> [What is needed]: A faithful copy is required: retype the records from their first line through the line with "(o *Container) GetObjectOk()", and omit the pictures.

> [Study material]:
BEGIN

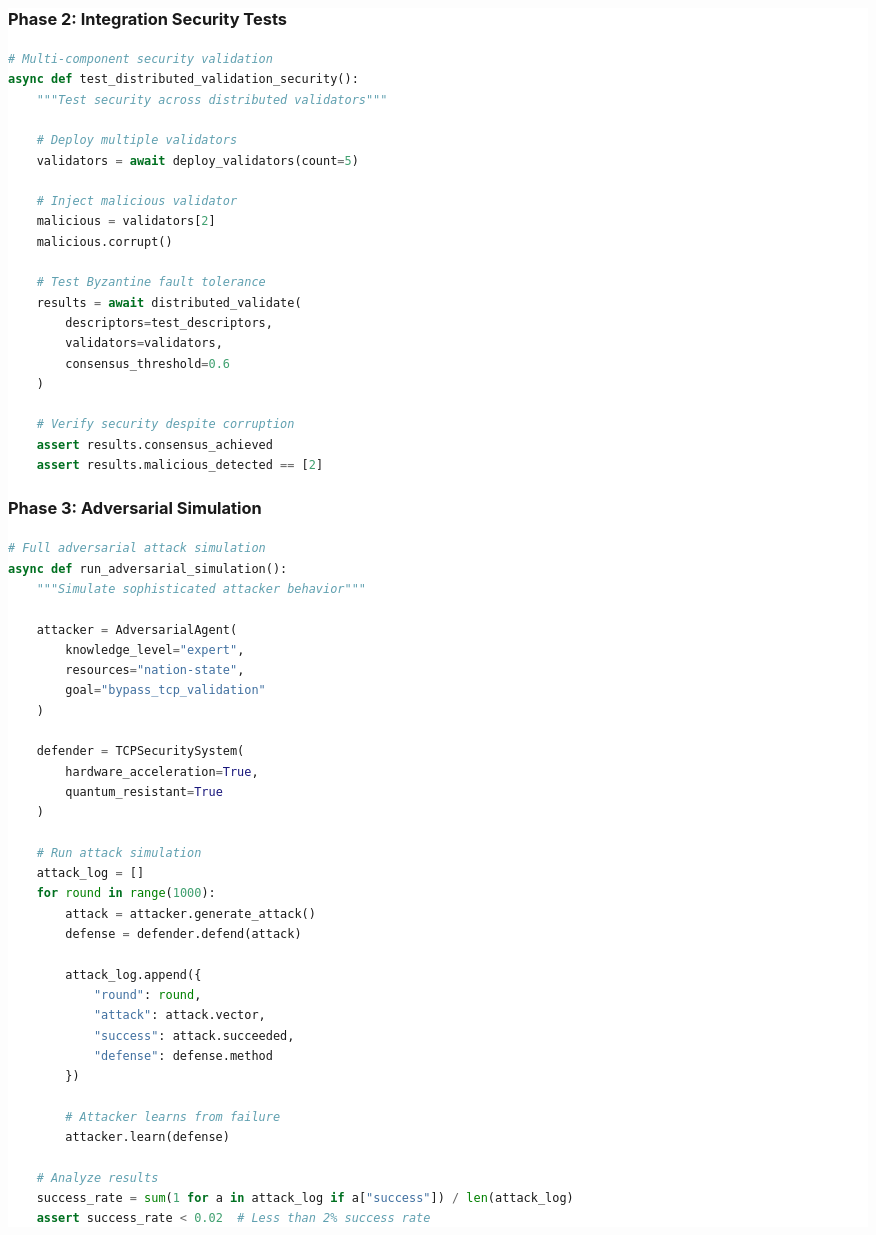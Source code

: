 ### Phase 2: Integration Security Tests
```python
# Multi-component security validation
async def test_distributed_validation_security():
    """Test security across distributed validators"""
    
    # Deploy multiple validators
    validators = await deploy_validators(count=5)
    
    # Inject malicious validator
    malicious = validators[2]
    malicious.corrupt()
    
    # Test Byzantine fault tolerance
    results = await distributed_validate(
        descriptors=test_descriptors,
        validators=validators,
        consensus_threshold=0.6
    )
    
    # Verify security despite corruption
    assert results.consensus_achieved
    assert results.malicious_detected == [2]
```

### Phase 3: Adversarial Simulation
```python
# Full adversarial attack simulation
async def run_adversarial_simulation():
    """Simulate sophisticated attacker behavior"""
    
    attacker = AdversarialAgent(
        knowledge_level="expert",
        resources="nation-state",
        goal="bypass_tcp_validation"
    )
    
    defender = TCPSecuritySystem(
        hardware_acceleration=True,
        quantum_resistant=True
    )
    
    # Run attack simulation
    attack_log = []
    for round in range(1000):
        attack = attacker.generate_attack()
        defense = defender.defend(attack)
        
        attack_log.append({
            "round": round,
            "attack": attack.vector,
            "success": attack.succeeded,
            "defense": defense.method
        })
        
        # Attacker learns from failure
        attacker.learn(defense)
    
    # Analyze results
    success_rate = sum(1 for a in attack_log if a["success"]) / len(attack_log)
    assert success_rate < 0.02  # Less than 2% success rate
```
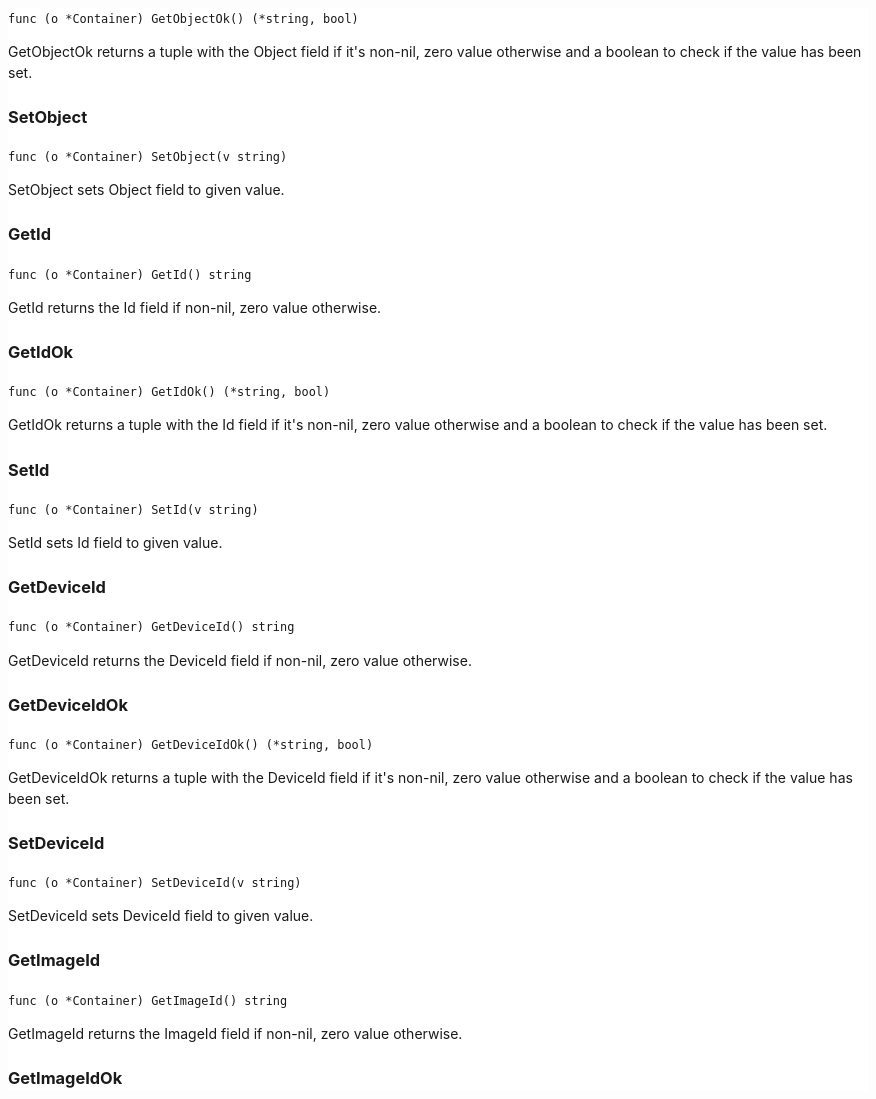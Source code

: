 `func (o *Container) GetObjectOk() (*string, bool)`

GetObjectOk returns a tuple with the Object field if it's non-nil, zero value otherwise
and a boolean to check if the value has been set.

### SetObject

`func (o *Container) SetObject(v string)`

SetObject sets Object field to given value.


### GetId

`func (o *Container) GetId() string`

GetId returns the Id field if non-nil, zero value otherwise.

### GetIdOk

`func (o *Container) GetIdOk() (*string, bool)`

GetIdOk returns a tuple with the Id field if it's non-nil, zero value otherwise
and a boolean to check if the value has been set.

### SetId

`func (o *Container) SetId(v string)`

SetId sets Id field to given value.


### GetDeviceId

`func (o *Container) GetDeviceId() string`

GetDeviceId returns the DeviceId field if non-nil, zero value otherwise.

### GetDeviceIdOk

`func (o *Container) GetDeviceIdOk() (*string, bool)`

GetDeviceIdOk returns a tuple with the DeviceId field if it's non-nil, zero value otherwise
and a boolean to check if the value has been set.

### SetDeviceId

`func (o *Container) SetDeviceId(v string)`

SetDeviceId sets DeviceId field to given value.


### GetImageId

`func (o *Container) GetImageId() string`

GetImageId returns the ImageId field if non-nil, zero value otherwise.

### GetImageIdOk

END

> [Finished task]:
Source code

: ### Phase 2: Integration Security Tests
```python
# Multi-component security validation
async def test_distributed_validation_security():
    """Test security across distributed validators"""
    
    # Deploy multiple validators
    validators = await deploy_validators(count=5)
    
    # Inject malicious validator
    malicious = validators[2]
    malicious.corrupt()
    
    # Test Byzantine fault tolerance
    results = await distributed_validate(
        descriptors=test_descriptors,
        validators=validators,
        consensus_threshold=0.6
    )
    
    # Verify security despite corruption
    assert results.consensus_achieved
    assert results.malicious_detected == [2]
```

### Phase 3: Adversarial Simulation
```python
# Full adversarial attack simulation
async def run_adversarial_simulation():
    """Simulate sophisticated attacker behavior"""
    
    attacker = AdversarialAgent(
        knowledge_level="expert",
        resources="nation-state",
        goal="bypass_tcp_validation"
    )
    
    defender = TCPSecuritySystem(
        hardware_acceleration=True,
        quantum_resistant=True
    )
    
    # Run attack simulation
    attack_log = []
    for round in range(1000):
        attack = attacker.generate_attack()
        defense = defender.defend(attack)
        
        attack_log.append({
            "round": round,
            "attack": attack.vector,
            "success": attack.succeeded,
            "defense": defense.method
        })
        
        # Attacker learns from failure
        attacker.learn(defense)
    
    # Analyze results
    success_rate = sum(1 for a in attack_log if a["success"]) / len(attack_log)
    assert success_rate < 0.02  # Less than 2% success rate
```
Source code

: `func (o *Container) GetObjectOk() (*string, bool)`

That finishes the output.